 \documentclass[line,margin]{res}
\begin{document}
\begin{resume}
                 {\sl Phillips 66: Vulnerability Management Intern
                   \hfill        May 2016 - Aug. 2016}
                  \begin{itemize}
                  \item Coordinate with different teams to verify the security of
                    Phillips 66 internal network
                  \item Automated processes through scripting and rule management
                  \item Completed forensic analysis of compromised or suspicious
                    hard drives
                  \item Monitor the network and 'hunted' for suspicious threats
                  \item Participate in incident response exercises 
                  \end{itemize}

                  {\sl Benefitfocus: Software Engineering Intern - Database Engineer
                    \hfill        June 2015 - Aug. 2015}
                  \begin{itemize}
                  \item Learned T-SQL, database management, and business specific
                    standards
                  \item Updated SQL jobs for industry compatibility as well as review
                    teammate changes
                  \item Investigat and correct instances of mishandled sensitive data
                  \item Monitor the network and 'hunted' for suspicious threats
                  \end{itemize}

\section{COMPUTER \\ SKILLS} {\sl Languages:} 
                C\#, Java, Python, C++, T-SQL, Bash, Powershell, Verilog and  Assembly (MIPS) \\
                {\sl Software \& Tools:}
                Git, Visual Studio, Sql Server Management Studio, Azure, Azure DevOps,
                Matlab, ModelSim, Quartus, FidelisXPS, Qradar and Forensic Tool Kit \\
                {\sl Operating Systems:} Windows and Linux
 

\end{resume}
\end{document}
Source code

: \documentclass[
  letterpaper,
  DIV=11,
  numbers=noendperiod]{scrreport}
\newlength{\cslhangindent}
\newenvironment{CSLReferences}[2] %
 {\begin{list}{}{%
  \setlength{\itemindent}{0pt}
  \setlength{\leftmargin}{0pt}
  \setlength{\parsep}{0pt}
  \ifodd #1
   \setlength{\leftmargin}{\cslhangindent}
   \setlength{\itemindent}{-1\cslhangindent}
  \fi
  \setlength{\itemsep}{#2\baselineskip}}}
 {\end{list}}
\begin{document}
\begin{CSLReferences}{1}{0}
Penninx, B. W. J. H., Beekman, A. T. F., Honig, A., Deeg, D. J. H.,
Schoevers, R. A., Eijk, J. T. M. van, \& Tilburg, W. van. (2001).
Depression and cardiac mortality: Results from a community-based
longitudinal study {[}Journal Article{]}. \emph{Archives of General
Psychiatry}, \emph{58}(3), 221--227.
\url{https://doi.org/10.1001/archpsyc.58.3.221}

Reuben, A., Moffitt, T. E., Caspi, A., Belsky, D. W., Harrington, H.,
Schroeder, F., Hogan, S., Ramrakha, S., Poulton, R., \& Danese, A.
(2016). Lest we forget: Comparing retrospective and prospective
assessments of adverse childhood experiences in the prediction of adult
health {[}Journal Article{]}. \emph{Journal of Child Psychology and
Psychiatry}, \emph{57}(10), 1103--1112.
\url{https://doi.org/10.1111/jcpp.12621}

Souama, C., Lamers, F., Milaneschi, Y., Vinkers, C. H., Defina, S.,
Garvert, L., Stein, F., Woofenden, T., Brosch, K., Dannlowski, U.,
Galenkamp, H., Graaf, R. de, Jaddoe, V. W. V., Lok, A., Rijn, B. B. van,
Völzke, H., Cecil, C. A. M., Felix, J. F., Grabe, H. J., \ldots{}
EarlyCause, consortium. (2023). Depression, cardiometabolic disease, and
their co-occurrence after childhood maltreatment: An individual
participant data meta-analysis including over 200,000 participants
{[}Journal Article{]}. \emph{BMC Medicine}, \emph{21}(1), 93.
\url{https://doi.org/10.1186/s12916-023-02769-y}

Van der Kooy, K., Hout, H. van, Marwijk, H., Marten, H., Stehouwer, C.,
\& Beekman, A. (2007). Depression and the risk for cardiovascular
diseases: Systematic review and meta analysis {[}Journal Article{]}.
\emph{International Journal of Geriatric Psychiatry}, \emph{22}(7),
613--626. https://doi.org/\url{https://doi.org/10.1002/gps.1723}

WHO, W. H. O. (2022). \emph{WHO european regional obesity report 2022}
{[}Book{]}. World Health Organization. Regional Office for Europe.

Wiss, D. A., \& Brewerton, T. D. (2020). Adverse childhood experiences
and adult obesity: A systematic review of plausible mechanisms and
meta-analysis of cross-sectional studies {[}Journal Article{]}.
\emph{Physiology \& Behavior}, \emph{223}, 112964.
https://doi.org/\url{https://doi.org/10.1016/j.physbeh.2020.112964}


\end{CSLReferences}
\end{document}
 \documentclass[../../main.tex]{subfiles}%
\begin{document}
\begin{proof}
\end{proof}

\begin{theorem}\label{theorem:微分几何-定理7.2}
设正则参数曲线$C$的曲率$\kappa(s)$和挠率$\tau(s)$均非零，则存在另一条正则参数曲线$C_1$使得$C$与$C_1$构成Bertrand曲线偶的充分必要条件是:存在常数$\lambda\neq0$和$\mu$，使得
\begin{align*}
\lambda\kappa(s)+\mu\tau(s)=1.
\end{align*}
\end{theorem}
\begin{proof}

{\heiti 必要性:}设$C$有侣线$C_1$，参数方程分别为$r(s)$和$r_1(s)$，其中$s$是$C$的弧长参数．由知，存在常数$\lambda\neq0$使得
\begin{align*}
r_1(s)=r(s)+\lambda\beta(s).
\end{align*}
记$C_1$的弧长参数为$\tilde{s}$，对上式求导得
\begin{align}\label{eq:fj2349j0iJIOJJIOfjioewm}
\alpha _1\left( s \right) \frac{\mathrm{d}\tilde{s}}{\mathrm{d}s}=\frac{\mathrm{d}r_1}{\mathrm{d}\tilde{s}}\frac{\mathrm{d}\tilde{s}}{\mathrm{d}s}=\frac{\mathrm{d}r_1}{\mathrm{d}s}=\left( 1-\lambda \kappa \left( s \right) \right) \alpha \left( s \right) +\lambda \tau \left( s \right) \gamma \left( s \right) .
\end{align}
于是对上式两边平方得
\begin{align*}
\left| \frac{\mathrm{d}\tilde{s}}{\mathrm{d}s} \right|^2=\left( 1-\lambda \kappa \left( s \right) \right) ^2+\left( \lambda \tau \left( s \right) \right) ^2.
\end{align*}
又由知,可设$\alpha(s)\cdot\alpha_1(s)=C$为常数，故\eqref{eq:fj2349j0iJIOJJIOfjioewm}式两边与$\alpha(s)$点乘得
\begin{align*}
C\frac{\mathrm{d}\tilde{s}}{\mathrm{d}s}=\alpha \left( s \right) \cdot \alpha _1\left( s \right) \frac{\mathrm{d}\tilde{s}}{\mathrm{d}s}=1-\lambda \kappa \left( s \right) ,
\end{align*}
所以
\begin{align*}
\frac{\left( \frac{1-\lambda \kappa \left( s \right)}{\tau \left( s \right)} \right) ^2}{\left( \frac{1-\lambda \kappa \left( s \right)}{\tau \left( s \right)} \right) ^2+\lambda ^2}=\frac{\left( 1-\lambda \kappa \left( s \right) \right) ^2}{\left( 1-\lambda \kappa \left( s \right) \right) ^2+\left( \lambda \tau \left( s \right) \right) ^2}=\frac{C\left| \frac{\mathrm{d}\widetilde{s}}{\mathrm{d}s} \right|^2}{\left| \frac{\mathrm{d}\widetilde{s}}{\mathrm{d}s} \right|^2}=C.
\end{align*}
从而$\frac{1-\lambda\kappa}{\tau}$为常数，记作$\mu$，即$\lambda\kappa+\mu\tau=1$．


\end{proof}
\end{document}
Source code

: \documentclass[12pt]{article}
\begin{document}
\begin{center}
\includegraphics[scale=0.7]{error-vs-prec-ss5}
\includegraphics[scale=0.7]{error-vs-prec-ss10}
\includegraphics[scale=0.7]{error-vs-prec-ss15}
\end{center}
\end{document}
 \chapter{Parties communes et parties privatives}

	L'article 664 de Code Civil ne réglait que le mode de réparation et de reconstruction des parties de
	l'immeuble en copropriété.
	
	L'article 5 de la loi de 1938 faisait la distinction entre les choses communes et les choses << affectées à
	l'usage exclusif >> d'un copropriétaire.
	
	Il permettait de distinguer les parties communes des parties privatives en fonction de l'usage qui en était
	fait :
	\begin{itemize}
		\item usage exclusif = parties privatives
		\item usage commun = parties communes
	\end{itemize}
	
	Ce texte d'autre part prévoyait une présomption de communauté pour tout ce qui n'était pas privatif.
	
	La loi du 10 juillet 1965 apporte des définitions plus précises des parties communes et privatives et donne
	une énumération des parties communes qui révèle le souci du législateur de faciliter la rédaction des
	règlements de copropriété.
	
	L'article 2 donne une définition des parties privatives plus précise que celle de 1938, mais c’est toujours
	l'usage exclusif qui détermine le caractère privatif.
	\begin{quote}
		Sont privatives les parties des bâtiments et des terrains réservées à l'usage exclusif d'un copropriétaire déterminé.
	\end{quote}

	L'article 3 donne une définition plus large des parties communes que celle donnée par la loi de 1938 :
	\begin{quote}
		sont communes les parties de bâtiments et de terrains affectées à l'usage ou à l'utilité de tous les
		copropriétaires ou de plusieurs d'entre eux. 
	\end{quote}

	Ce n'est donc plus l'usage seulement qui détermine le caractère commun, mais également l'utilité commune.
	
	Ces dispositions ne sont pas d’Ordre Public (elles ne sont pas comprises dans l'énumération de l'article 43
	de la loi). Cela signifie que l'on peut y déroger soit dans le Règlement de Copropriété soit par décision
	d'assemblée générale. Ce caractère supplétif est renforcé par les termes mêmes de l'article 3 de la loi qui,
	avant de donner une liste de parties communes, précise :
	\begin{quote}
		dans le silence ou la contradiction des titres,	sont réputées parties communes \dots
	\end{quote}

------------------------------------------------------------

--- EXERCISE BRIEF ---
Pull every line containing "prec" from the entries above and copy it.

--- EXPECTED ANSWER ---
\includegraphics[scale=0.7]{error-vs-prec-ss5}
\includegraphics[scale=0.7]{error-vs-prec-ss10}
\includegraphics[scale=0.7]{error-vs-prec-ss15}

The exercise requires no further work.